Which is precisely why I never indulge in putting up an EEE!-ing status.

Monday, October 11, 2010

Elections! Whoopee!!!

Once again, for the gazillionth time (ok, the fourth time) since I've started university, the start of the term was marked by the one event that is remotely interesting for some, and a matter of life and death for many. Like Jedi warriors, hordes of students battle furiously as interglalactic (read: inter-campus) forces of good and evil. However, instead of lightsabers, they sport- nothing. Blegh. It's just a battle of good old bitching and backstabbing- 'games', they call them.
 
Elections.

For those of you who don't know much about them, elections are monumental. The end of elections marks the beginning of the reign of people who rule university throughout the academic year, occassionally stealing money out of uni funds to get a headstart on the car they want to get once they graduate. It may be because one wants to get back at a political rival/ be an attention-seeker to the max/ brag about how he's going to work at PnG and be be the VP of such a prestigious university. Nevertheless, there are many who aspire to be in the thick of planning and plotting, have slumber parties at the boys hostel, make ridiculous freshies swoon (when are our election candidates ever really hot?) and eventually win the the most coveted posts.
This semester, I have an awesome timetable. It allows me to sleep through three hours of classes on four days, and sleep at home for the remaining two days. So this time, I was mercifully oblivious to most of the election proceedings. Even then, a number of irksome incidents took place, and of course, I absolutely must talk about them.

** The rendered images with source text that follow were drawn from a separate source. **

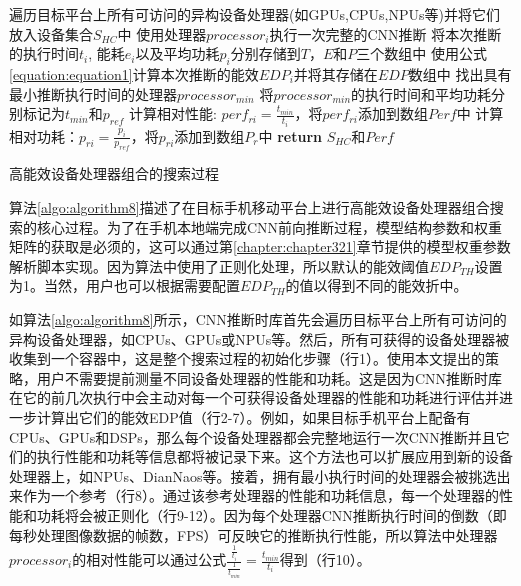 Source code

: \begin{algorithm}[htbp]
  \small
  \SetAlgoLined
    \begin{spacing}{0.8}
    遍历目标平台上所有可访问的异构设备处理器(如GPUs,CPUs,NPUs等)并将它们放入设备集合$S_{HC}$中\;
     {
        使用处理器$processor_i$执行一次完整的CNN推断\;
        将本次推断的执行时间$t_i$, 能耗$e_i$以及平均功耗$p_i$分别存储到$T$，$E$和$P$三个数组中\;
        使用公式\ref{equation:equation1}计算本次推断的能效$EDP_i$并将其存储在$EDP$数组中\;
    }
    找出具有最小推断执行时间的处理器$processor_{min}$\;
    将$processor_{min}$的执行时间和平均功耗分别标记为$t_{min}$和$p_{ref}$\;
     {
    计算相对性能: $perf_{ri} = \frac{t_{min}}{t_i}$，将$perf_{ri}$添加到数组$Perf$中\;
    计算相对功耗：$p_{ri} = \frac{p_{i}}{p_{ref}}$，将$p_{ri}$添加到数组$P_r$中\;
    }
    \textbf{return} $S_{HC}$和$Perf$\;
   \end{spacing}
  \caption{高能效设备处理器组合的搜索过程}
  \label{algo:algorithm8}
\end{algorithm}

算法\ref{algo:algorithm8}描述了在目标手机移动平台上进行高能效设备处理器组合搜索的核心过程。为了在手机本地端完成CNN前向推断过程，模型结构参数和权重矩阵的获取是必须的，这可以通过第\ref{chapter:chapter321}章节提供的模型权重参数解析脚本实现。因为算法中使用了正则化处理，所以默认的能效阈值$EDP_{TH}$设置为1。当然，用户也可以根据需要配置$EDP_{TH}$的值以得到不同的能效折中。

如算法\ref{algo:algorithm8}所示，CNN推断时库首先会遍历目标平台上所有可访问的异构设备处理器，如CPUs、GPUs或NPUs等。然后，所有可获得的设备处理器被收集到一个容器中，这是整个搜索过程的初始化步骤（行1）。使用本文提出的策略，用户不需要提前测量不同设备处理器的性能和功耗。这是因为CNN推断时库在它的前几次执行中会主动对每一个可获得设备处理器的性能和功耗进行评估并进一步计算出它们的能效EDP值（行2-7）。例如，如果目标手机平台上配备有CPUs、GPUs和DSPs，那么每个设备处理器都会完整地运行一次CNN推断并且它们的执行性能和功耗等信息都将被记录下来。这个方法也可以扩展应用到新的设备处理器上，如NPUs、DianNaos\cite{chen2014diannao}等。接着，拥有最小执行时间的处理器会被挑选出来作为一个参考（行8）。通过该参考处理器的性能和功耗信息，每一个处理器的性能和功耗将会被正则化（行9-12）。因为每个处理器CNN推断执行时间的倒数（即每秒处理图像数据的帧数，FPS）可反映它的推断执行性能，所以算法中处理器$processor_i$的相对性能可以通过公式$\frac{\frac{1}{t_i}}{\frac{1}{t_{min}}}=\frac{t_{min}}{t_i}$得到（行10）。

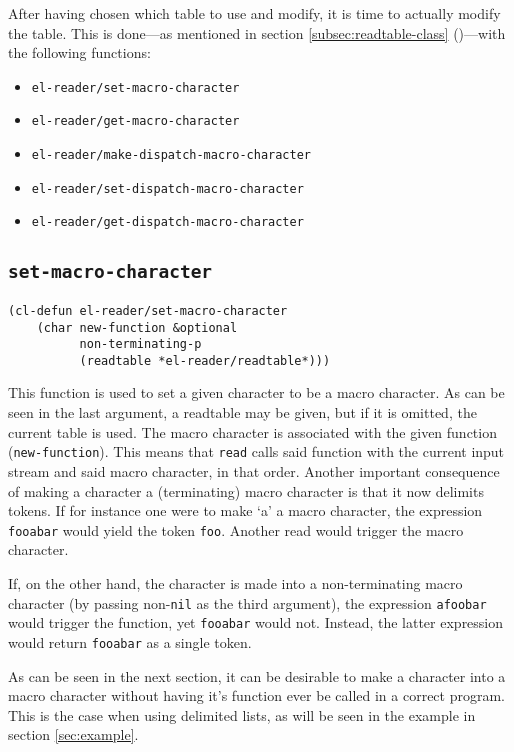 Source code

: \documentclass[a4paper,10pt,twoside]{report}
\newcommand{\sym}[1]{\texttt{#1}}
\newcommand{\fun}[1]{\texttt{#1}}
\newcommand{\Read}{\fun{read}}
\newcommand{\nil}{\sym{nil}}
\begin{document}
After having chosen which table to use and modify, it is time to actually modify
the table.  This is done---as mentioned in section \ref{subsec:readtable-class}
()---with the following functions:

\begin{itemize}
\item \fun{el-reader/set-macro-character} 
\item \fun{el-reader/get-macro-character}
\item \fun{el-reader/make-dispatch-macro-character}
\item \fun{el-reader/set-dispatch-macro-character}
\item \fun{el-reader/get-dispatch-macro-character}
\end{itemize}

\subsection{\fun{set-macro-character}}
\label{subsec:set-macro-character}

\begin{lstlisting}[style=lispinline]
(cl-defun el-reader/set-macro-character
    (char new-function &optional
          non-terminating-p
          (readtable *el-reader/readtable*)))
\end{lstlisting}

This function is used to set a given character to be a macro character.  As can
be seen in the last argument, a readtable may be given, but if it is omitted,
the current table is used.  The macro character is associated with the given
function (\fun{new-function}).  This means that \Read{} calls said function with
the current input stream and said macro character, in that order.  Another
important consequence of making a character a (terminating) macro character is
that it now delimits tokens.  If for instance one were to make `a' a macro
character, the expression \texttt{fooabar} would yield the token \texttt{foo}.
Another read would trigger the macro character.

If, on the other hand, the character is made into a non-terminating macro
character (by passing non-\nil{} as the third argument), the expression
\texttt{afoobar} would trigger the function, yet \texttt{fooabar} would not.
Instead, the latter expression would return \texttt{fooabar} as a single token.

As can be seen in the next section, it can be desirable to make a character into
a macro character without having it’s function ever be called in a correct
program.  This is the case when using delimited lists, as will be seen in the
example in section \ref{sec:example}.
\end{document}
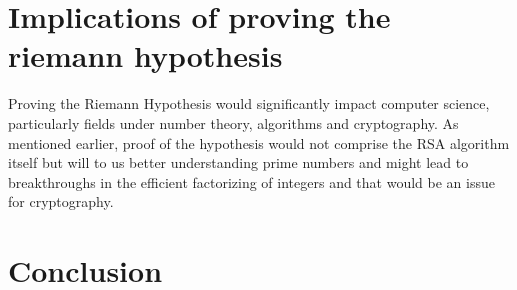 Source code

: \documentclass[12pt]{amsart} %
\theoremstyle{definition}
\theoremstyle{remark}
\numberwithin{equation}{section}
\begin{document}
\section{Implications of proving the riemann hypothesis}
Proving the Riemann Hypothesis would significantly impact computer science, particularly fields under number theory, algorithms and cryptography. As mentioned earlier, proof of the hypothesis would not comprise the RSA algorithm itself but will to us better understanding prime numbers and might lead to breakthroughs in the efficient factorizing of integers and that would be an issue for cryptography.

\section{Conclusion}




\end{document}
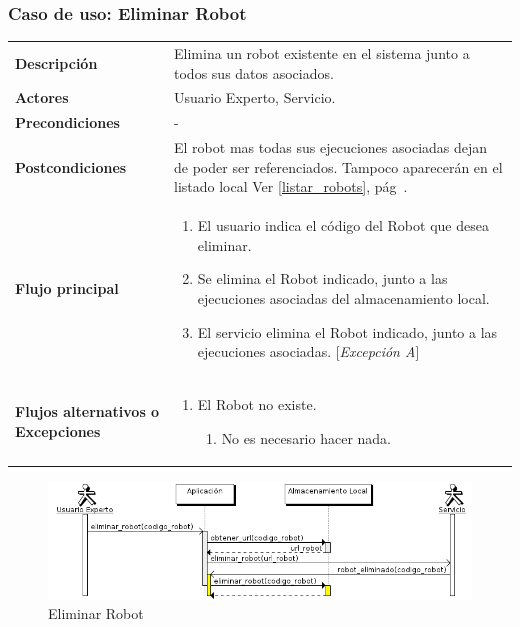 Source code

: \subsubsection{\large{Caso de uso: Eliminar Robot}}

\begin{tabular}[h]{ p{ } p{ }}

\textbf{Descripción} & Elimina un robot existente en el sistema junto
a todos sus datos asociados.\\[3mm]

\textbf{Actores} & Usuario Experto, Servicio.\\[3mm]

\textbf{Precondiciones} & - \\[3mm]

\textbf{Postcondiciones} & El robot mas todas sus ejecuciones
asociadas dejan de poder ser referenciados. Tampoco aparecerán en el
listado local Ver \ref{listar_robots},
pág~\pageref{listar_robots}.\\[3mm]

\textbf{Flujo principal} & \begin{enumerate}[leftmargin=1em,topsep=0pt, partopsep=0pt]
  \item El usuario indica el código del Robot que desea eliminar.
  \item Se elimina el Robot indicado, junto a las ejecuciones
    asociadas del almacenamiento local.
  \item El servicio elimina el Robot indicado, junto a las ejecuciones
    asociadas. [\emph{Excepción A}]
\end{enumerate}\\[3mm]

\textbf{Flujos alternativos o Excepciones} &
\begin{enumerate}[label=\Alph*:,leftmargin=1em,topsep=0pt, partopsep=0pt]
\item El Robot no existe.
  \begin{enumerate}[label=\arabic*.,topsep=0pt, partopsep=0pt]
    \item No es necesario hacer nada.
  \end{enumerate}
\end{enumerate}\\[3mm]
\end{tabular}

\begin{figure}[bp!]
  \includegraphics[width=1\textwidth]{chapters/technical-manual/diagrams/sequence/expert_user/eliminar_robot.png}
\caption{Eliminar Robot}
\end{figure}
\clearpage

For freshies and juniors, elections are a novelty. After days of mugging up for A levels/ Inter exams, Anees Hussain-ing/ IBA Grad-ing, and getting bored during the summer vacations, they crowd around election candidates like bright-eyed kids in a candy shop, ooh-ing and aah-ing at all the 'leadership' spiel being dished out. Our new VP was  certainly in his element, with loads of ex-students from Anees Hussain hanging on to every word of his. Some juniors were misled into believing that they were his core campaigners, and went about ensuring that everyone else felt so.

On Saturday, as I wended my way through the throng of people milling about in the corridor, I was ambushed my a number of campaigners. Absolutely everyone who's best friend/ boy friend was standing up had lined up, beseeching me 'Please vote for Shahzeb/ Daniah/ Ali Abbas/ XYZ'. Worse were the candidates themselves 'Please vote for meeeee.....Please vote for meeee......you're voting for me right?' like the annoying ancient zamanay kae songs my dad plays on repeat in the car and I can't shake out of my head. Right in front of the library, my way was blocked by this junior.

'Maryam, please vote for Saad Khaleel, please,' she pleaded. 'You're voting for Saad Khaleel right?'

My eyebrows shot up. I mean hello, this junior, this JUNIOR, was asking ME, to vote for Saad Khaleel. I've known Teddy really well for three years, so I immediately thought of saying 'Excuse me! I think I know who to vote for, and considering it's him you're asking me to select!' But the nice person that I am, I bit back all the bitchy remarks that broiled in my head and just nodded.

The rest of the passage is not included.